During that period, Northern Vertex loaded over 110,000 metric tonnes on to a heap-leach pad and validated gold recoveries of 82% to doré and 84% to solution.

“I don’t know of any other groups in the last five years that have done a test mining facility such as ours,” Berry says. “It’s something that removed a lot of risk for this next phase of commercial production, so when Sprott and other financial groups looked at our project, they recognized that we had really de-risked it, because of course heap-leach projects, when they’re in the startup phase, have difficulties establishing the recoveries — and we’ve actually proved them out in a mining situation.”

He adds that test mining the project was first supported by board members like James McDonald, one of the founders of Alamos Gold (TSX: AGI; NYSE: AGI), and Gordon Ulrich, the CEO of Luscar Ltd., when the company had 11 producing mines. “These guys have seen where some projects have stumbled from the beginning, so we wanted to de-risk, and the process plant gave us better access to capital and a better feasibility study.”

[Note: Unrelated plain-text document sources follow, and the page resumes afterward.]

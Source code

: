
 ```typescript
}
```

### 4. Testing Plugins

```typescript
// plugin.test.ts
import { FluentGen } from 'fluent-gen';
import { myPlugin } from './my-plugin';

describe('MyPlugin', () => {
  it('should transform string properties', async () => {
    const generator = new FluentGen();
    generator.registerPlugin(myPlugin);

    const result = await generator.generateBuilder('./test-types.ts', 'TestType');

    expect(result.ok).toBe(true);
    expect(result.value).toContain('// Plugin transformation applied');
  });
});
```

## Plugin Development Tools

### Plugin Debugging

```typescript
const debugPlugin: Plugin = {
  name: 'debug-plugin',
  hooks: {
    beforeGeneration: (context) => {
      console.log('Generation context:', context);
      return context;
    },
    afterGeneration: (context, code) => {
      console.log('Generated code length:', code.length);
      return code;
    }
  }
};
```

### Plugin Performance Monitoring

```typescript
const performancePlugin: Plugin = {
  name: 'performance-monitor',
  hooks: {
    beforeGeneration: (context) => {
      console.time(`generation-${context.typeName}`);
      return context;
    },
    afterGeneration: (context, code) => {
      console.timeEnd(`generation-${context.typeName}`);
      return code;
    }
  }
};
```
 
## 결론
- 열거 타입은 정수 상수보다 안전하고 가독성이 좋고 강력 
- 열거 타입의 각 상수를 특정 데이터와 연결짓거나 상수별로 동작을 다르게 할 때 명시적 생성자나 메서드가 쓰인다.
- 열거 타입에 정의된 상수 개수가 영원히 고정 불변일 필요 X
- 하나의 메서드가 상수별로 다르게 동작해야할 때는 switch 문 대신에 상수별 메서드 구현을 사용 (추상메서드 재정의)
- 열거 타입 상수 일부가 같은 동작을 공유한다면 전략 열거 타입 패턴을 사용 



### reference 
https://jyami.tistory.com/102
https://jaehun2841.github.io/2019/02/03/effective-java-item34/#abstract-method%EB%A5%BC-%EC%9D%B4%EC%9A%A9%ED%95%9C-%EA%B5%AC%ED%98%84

This feasibility study, completed in June 2015, outlined a five-year mine life at a projected mining rate of 5,000 tonnes per day. Life-of-mine production is estimated at 173,490 oz. gold and 1.53 million oz. silver, or 42,000 equivalent oz. gold per year. All-in-sustaining costs are an estimated US$624 per equivalent oz. gold, with an after-tax net present value at a 5% discount rate of US$55.25 million, and a 44.3% post-tax internal rate of return based on US$1,250 per oz. gold and US$20 per oz. silver.

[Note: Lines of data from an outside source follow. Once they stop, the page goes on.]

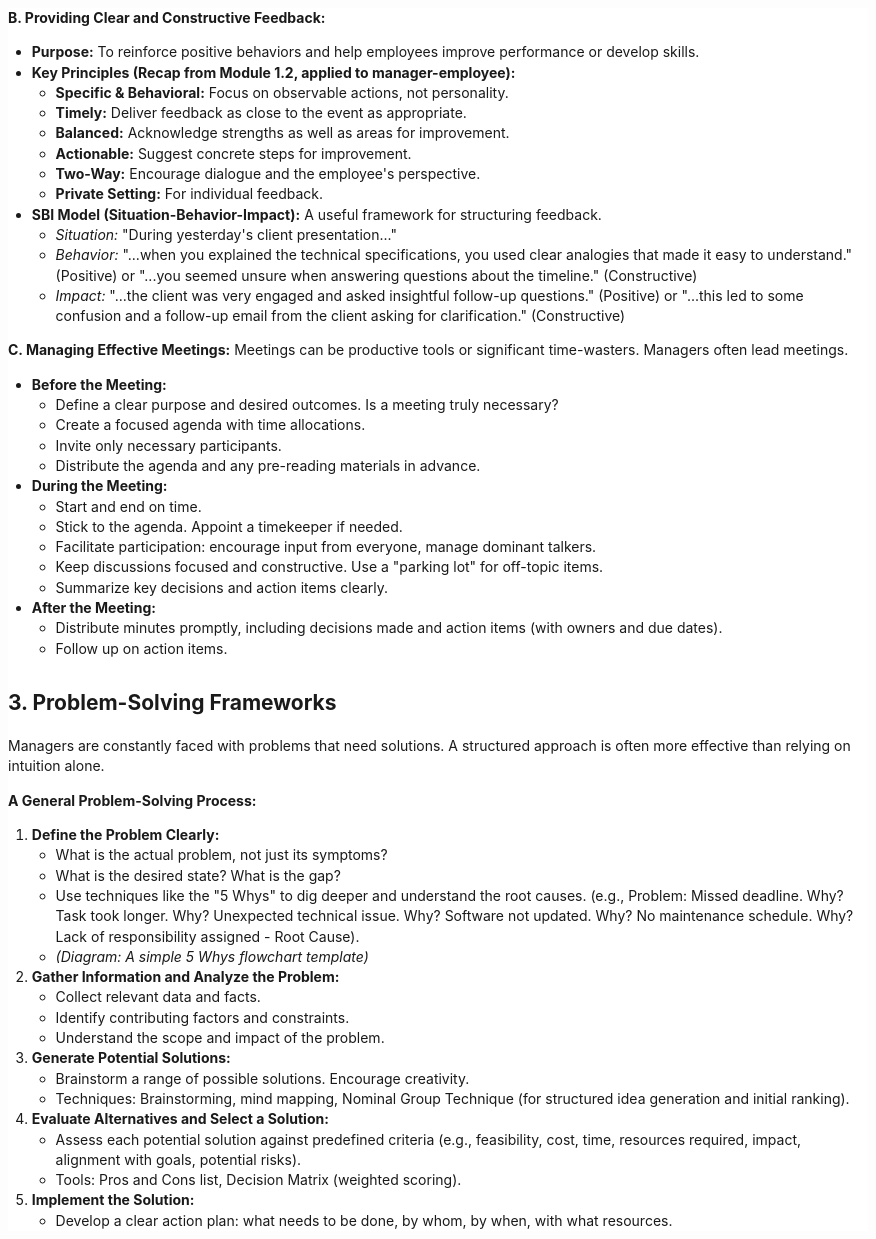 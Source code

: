 **B. Providing Clear and Constructive Feedback:**
*   **Purpose:** To reinforce positive behaviors and help employees improve performance or develop skills.
*   **Key Principles (Recap from Module 1.2, applied to manager-employee):**
    *   **Specific & Behavioral:** Focus on observable actions, not personality.
    *   **Timely:** Deliver feedback as close to the event as appropriate.
    *   **Balanced:** Acknowledge strengths as well as areas for improvement.
    *   **Actionable:** Suggest concrete steps for improvement.
    *   **Two-Way:** Encourage dialogue and the employee's perspective.
    *   **Private Setting:** For individual feedback.
*   **SBI Model (Situation-Behavior-Impact):** A useful framework for structuring feedback.
    *   *Situation:* "During yesterday's client presentation..."
    *   *Behavior:* "...when you explained the technical specifications, you used clear analogies that made it easy to understand." (Positive) or "...you seemed unsure when answering questions about the timeline." (Constructive)
    *   *Impact:* "...the client was very engaged and asked insightful follow-up questions." (Positive) or "...this led to some confusion and a follow-up email from the client asking for clarification." (Constructive)

**C. Managing Effective Meetings:**
Meetings can be productive tools or significant time-wasters. Managers often lead meetings.
*   **Before the Meeting:**
    *   Define a clear purpose and desired outcomes. Is a meeting truly necessary?
    *   Create a focused agenda with time allocations.
    *   Invite only necessary participants.
    *   Distribute the agenda and any pre-reading materials in advance.
*   **During the Meeting:**
    *   Start and end on time.
    *   Stick to the agenda. Appoint a timekeeper if needed.
    *   Facilitate participation: encourage input from everyone, manage dominant talkers.
    *   Keep discussions focused and constructive. Use a "parking lot" for off-topic items.
    *   Summarize key decisions and action items clearly.
*   **After the Meeting:**
    *   Distribute minutes promptly, including decisions made and action items (with owners and due dates).
    *   Follow up on action items.

## 3. Problem-Solving Frameworks

Managers are constantly faced with problems that need solutions. A structured approach is often more effective than relying on intuition alone.

**A General Problem-Solving Process:**

1.  **Define the Problem Clearly:**
    *   What is the actual problem, not just its symptoms?
    *   What is the desired state? What is the gap?
    *   Use techniques like the "5 Whys" to dig deeper and understand the root causes. (e.g., Problem: Missed deadline. Why? Task took longer. Why? Unexpected technical issue. Why? Software not updated. Why? No maintenance schedule. Why? Lack of responsibility assigned - Root Cause).
    *   *(Diagram: A simple 5 Whys flowchart template)*
2.  **Gather Information and Analyze the Problem:**
    *   Collect relevant data and facts.
    *   Identify contributing factors and constraints.
    *   Understand the scope and impact of the problem.
3.  **Generate Potential Solutions:**
    *   Brainstorm a range of possible solutions. Encourage creativity.
    *   Techniques: Brainstorming, mind mapping, Nominal Group Technique (for structured idea generation and initial ranking).
4.  **Evaluate Alternatives and Select a Solution:**
    *   Assess each potential solution against predefined criteria (e.g., feasibility, cost, time, resources required, impact, alignment with goals, potential risks).
    *   Tools: Pros and Cons list, Decision Matrix (weighted scoring).
5.  **Implement the Solution:**
    *   Develop a clear action plan: what needs to be done, by whom, by when, with what resources.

Moss is an epithermal, brecciated, low-sulphidation quartz-calcite vein and stockwork system that extends over a 1,400-metre strike length, and has been tested to 370 metres deep.

But Berry and his team say the property has a lot of exploration upside, and have already identified four high-priority targets that it hopes to test soon. It is mobilizing a drill rig to site, and Berry expects to drill targets over the next couple of months.

Moss’ Western Extension begins 550 metres east of the pit and extends a kilometre. On the western point of the target, one drill hole returned 98 metres of half a gram gold per tonne and another returned a 26-metre intercept of 0.45 gram gold. “Those are above our cut-off, so they’re encouraging,” Berry says. “That would be a priority because there’s potential to add resources.”

Two other targets, Old Timer West and Old Timer East, are high grade and lie 800 metres north of the Moss pit resource. They have numerous old workings — such as little adits or shafts — and the company has taken hundreds of samples on surface, and each of them has run for at least a couple hundred metres, Berry says.

About 1.5 km south of Moss is the fourth target, West Oatman, which Berry describes as “almost a Moss look-alike.”

He says that “we’ve sampled it over an 80-by-300-metre area and we’ve got lots of mineralization at surface, and it runs for 2.5 km on surface. You can see it when you stand on the property, sticking out of the ground for over two kilometres.”

Of the 143 samples it has taken at West Oatman, the average grade was 0.6 gram gold per tonne, but included samples that ran up to 8 grams gold per tonne.

Berry estimates that the company spent $1 million on exploration this year, primarily on surface sampling and mapping.

“The priority has always been to move Moss into production, so exploration is just something we’ve started to focus on,” he says. “Now that we’ve got our production team in place, we want to demonstrate that there’s an ability to add ounces to this deposit.”